*WORK TO BE COMPLETED:*
Reproduce word for word, from the entries below, the line with "Elimination and Frontier", the line with "4: Survival of", and every line between them, and nothing more.

───── MATERIAL FOR THE TASK ─────

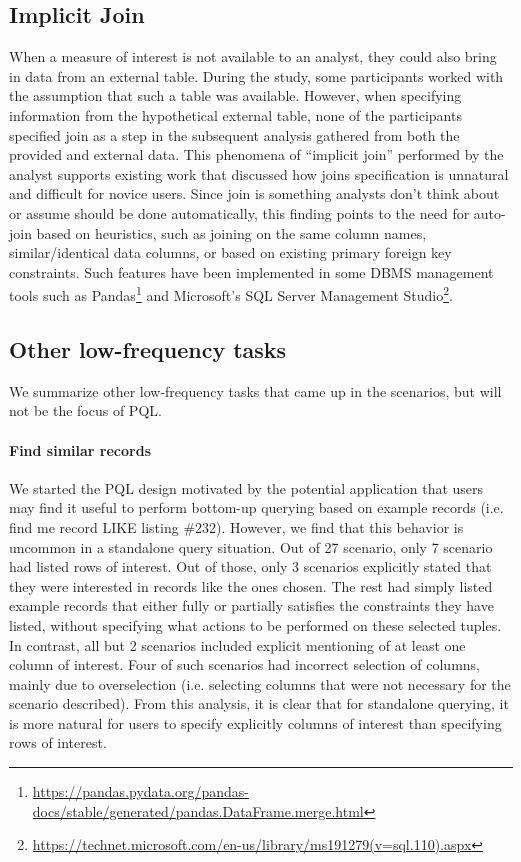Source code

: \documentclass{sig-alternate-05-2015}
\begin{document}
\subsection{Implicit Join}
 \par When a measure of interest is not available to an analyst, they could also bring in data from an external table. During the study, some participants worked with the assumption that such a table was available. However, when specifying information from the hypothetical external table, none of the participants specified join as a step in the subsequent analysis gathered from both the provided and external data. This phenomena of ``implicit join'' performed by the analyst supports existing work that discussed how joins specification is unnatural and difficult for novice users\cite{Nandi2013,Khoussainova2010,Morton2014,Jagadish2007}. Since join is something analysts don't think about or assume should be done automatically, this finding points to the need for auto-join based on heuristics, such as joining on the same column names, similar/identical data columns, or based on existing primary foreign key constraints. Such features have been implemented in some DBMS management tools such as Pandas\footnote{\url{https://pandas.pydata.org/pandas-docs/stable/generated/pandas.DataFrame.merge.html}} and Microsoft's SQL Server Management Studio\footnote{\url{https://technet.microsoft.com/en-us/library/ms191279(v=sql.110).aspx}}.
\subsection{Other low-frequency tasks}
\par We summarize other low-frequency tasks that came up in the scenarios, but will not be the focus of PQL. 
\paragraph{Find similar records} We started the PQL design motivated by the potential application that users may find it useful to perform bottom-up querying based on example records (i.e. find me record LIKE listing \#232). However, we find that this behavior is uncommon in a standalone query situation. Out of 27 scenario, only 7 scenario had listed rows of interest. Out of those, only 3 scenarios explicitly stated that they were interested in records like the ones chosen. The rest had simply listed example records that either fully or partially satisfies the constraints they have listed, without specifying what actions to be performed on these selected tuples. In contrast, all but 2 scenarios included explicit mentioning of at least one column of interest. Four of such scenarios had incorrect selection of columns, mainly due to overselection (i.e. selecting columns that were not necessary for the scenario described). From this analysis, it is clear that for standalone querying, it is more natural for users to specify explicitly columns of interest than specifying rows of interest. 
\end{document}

─────
───── MATERIAL FOR THE TASK ─────

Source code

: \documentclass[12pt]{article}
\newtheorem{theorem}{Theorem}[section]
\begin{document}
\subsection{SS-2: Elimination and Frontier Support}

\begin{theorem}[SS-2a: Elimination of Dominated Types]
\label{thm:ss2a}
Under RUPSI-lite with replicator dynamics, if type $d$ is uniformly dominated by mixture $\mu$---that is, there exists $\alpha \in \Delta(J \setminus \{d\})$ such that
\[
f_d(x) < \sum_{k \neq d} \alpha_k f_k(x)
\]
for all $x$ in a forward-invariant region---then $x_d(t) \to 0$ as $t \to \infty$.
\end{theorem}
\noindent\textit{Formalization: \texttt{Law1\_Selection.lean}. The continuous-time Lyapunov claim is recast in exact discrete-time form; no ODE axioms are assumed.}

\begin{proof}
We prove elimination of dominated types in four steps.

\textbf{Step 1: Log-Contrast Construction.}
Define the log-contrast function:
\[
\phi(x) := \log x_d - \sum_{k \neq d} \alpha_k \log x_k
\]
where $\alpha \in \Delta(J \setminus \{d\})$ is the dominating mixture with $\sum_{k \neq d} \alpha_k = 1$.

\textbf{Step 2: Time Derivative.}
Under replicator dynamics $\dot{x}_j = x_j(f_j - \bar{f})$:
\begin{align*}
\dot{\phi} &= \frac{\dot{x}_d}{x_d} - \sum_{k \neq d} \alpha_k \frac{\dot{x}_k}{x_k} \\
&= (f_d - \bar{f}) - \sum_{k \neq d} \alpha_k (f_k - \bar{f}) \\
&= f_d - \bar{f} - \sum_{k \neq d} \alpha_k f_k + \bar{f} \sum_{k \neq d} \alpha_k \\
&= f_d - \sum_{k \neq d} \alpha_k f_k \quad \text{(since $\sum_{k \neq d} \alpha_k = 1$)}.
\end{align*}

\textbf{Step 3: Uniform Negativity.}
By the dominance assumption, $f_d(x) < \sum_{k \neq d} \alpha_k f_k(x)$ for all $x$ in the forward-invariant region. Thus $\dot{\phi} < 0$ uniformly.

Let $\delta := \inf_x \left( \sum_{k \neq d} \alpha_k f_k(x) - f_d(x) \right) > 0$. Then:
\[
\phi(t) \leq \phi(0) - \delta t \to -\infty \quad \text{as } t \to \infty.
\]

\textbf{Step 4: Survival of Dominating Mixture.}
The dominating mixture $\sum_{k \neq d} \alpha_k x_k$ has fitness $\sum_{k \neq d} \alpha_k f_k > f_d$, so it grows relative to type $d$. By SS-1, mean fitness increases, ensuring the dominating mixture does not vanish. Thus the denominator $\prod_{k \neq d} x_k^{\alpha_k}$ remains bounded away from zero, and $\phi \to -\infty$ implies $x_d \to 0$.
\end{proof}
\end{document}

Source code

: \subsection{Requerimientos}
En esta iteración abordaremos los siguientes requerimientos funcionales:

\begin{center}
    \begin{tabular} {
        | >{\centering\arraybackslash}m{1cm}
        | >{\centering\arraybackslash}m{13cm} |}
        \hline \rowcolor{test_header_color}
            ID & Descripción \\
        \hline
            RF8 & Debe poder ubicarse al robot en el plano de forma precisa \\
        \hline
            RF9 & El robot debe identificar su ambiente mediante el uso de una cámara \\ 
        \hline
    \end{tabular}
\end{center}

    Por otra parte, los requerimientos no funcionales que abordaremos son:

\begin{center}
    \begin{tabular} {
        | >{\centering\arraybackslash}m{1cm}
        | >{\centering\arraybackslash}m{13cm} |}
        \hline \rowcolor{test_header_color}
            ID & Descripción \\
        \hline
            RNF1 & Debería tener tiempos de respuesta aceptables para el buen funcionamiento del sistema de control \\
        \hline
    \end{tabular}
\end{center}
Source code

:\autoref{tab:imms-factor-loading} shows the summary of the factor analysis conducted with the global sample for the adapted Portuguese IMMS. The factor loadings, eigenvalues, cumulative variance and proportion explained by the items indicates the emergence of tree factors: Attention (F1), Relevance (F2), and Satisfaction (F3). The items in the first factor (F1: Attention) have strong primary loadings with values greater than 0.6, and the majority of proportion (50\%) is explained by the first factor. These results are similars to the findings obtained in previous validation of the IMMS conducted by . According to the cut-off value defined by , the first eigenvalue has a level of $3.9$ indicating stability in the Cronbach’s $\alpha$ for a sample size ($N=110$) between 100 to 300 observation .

─────

*ANSWER SPACE:*
\subsection{SS-2: Elimination and Frontier Support}

\begin{theorem}[SS-2a: Elimination of Dominated Types]
\label{thm:ss2a}
Under RUPSI-lite with replicator dynamics, if type $d$ is uniformly dominated by mixture $\mu$---that is, there exists $\alpha \in \Delta(J \setminus \{d\})$ such that
\[
f_d(x) < \sum_{k \neq d} \alpha_k f_k(x)
\]
for all $x$ in a forward-invariant region---then $x_d(t) \to 0$ as $t \to \infty$.
\end{theorem}
\noindent\textit{Formalization: \texttt{Law1\_Selection.lean}. The continuous-time Lyapunov claim is recast in exact discrete-time form; no ODE axioms are assumed.}

\begin{proof}
We prove elimination of dominated types in four steps.

\textbf{Step 1: Log-Contrast Construction.}
Define the log-contrast function:
\[
\phi(x) := \log x_d - \sum_{k \neq d} \alpha_k \log x_k
\]
where $\alpha \in \Delta(J \setminus \{d\})$ is the dominating mixture with $\sum_{k \neq d} \alpha_k = 1$.

\textbf{Step 2: Time Derivative.}
Under replicator dynamics $\dot{x}_j = x_j(f_j - \bar{f})$:
\begin{align*}
\dot{\phi} &= \frac{\dot{x}_d}{x_d} - \sum_{k \neq d} \alpha_k \frac{\dot{x}_k}{x_k} \\
&= (f_d - \bar{f}) - \sum_{k \neq d} \alpha_k (f_k - \bar{f}) \\
&= f_d - \bar{f} - \sum_{k \neq d} \alpha_k f_k + \bar{f} \sum_{k \neq d} \alpha_k \\
&= f_d - \sum_{k \neq d} \alpha_k f_k \quad \text{(since $\sum_{k \neq d} \alpha_k = 1$)}.
\end{align*}

\textbf{Step 3: Uniform Negativity.}
By the dominance assumption, $f_d(x) < \sum_{k \neq d} \alpha_k f_k(x)$ for all $x$ in the forward-invariant region. Thus $\dot{\phi} < 0$ uniformly.

Let $\delta := \inf_x \left( \sum_{k \neq d} \alpha_k f_k(x) - f_d(x) \right) > 0$. Then:
\[
\phi(t) \leq \phi(0) - \delta t \to -\infty \quad \text{as } t \to \infty.
\]

\textbf{Step 4: Survival of Dominating Mixture.}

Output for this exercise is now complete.